• _Data shown_:
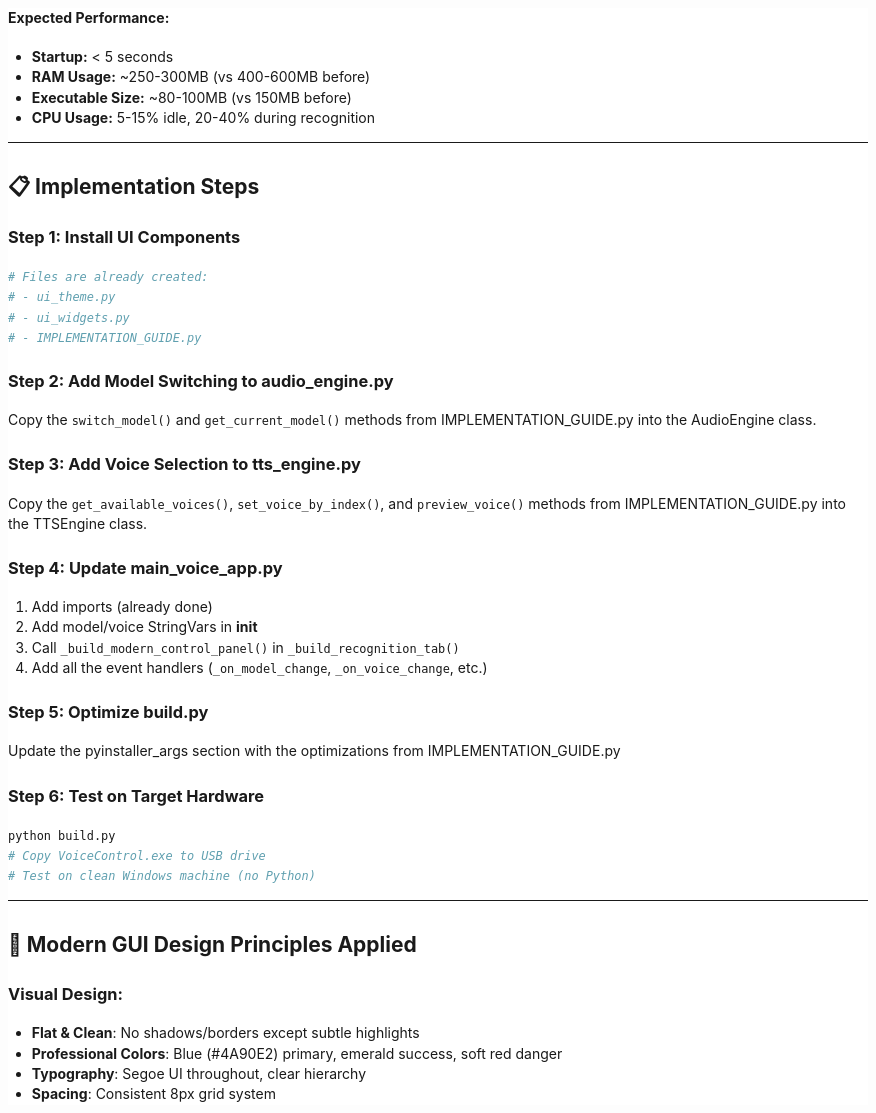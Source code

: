 #### Expected Performance:
- **Startup:** < 5 seconds
- **RAM Usage:** ~250-300MB (vs 400-600MB before)
- **Executable Size:** ~80-100MB (vs 150MB before)
- **CPU Usage:** 5-15% idle, 20-40% during recognition

---

## 📋 Implementation Steps

### Step 1: Install UI Components
```bash
# Files are already created:
# - ui_theme.py
# - ui_widgets.py
# - IMPLEMENTATION_GUIDE.py
```

### Step 2: Add Model Switching to audio_engine.py
Copy the `switch_model()` and `get_current_model()` methods from IMPLEMENTATION_GUIDE.py into the AudioEngine class.

### Step 3: Add Voice Selection to tts_engine.py
Copy the `get_available_voices()`, `set_voice_by_index()`, and `preview_voice()` methods from IMPLEMENTATION_GUIDE.py into the TTSEngine class.

### Step 4: Update main_voice_app.py
1. Add imports (already done)
2. Add model/voice StringVars in __init__
3. Call `_build_modern_control_panel()` in `_build_recognition_tab()`
4. Add all the event handlers (`_on_model_change`, `_on_voice_change`, etc.)

### Step 5: Optimize build.py
Update the pyinstaller_args section with the optimizations from IMPLEMENTATION_GUIDE.py

### Step 6: Test on Target Hardware
```bash
python build.py
# Copy VoiceControl.exe to USB drive
# Test on clean Windows machine (no Python)
```

---

## 🎯 Modern GUI Design Principles Applied

### Visual Design:
- **Flat & Clean**: No shadows/borders except subtle highlights
- **Professional Colors**: Blue (#4A90E2) primary, emerald success, soft red danger
- **Typography**: Segoe UI throughout, clear hierarchy
- **Spacing**: Consistent 8px grid system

• _Exercise brief_: Find the lines that mention "Usage" in the entries and show them.

• _Answer to this task_:
- **RAM Usage:** ~250-300MB (vs 400-600MB before)
- **CPU Usage:** 5-15% idle, 20-40% during recognition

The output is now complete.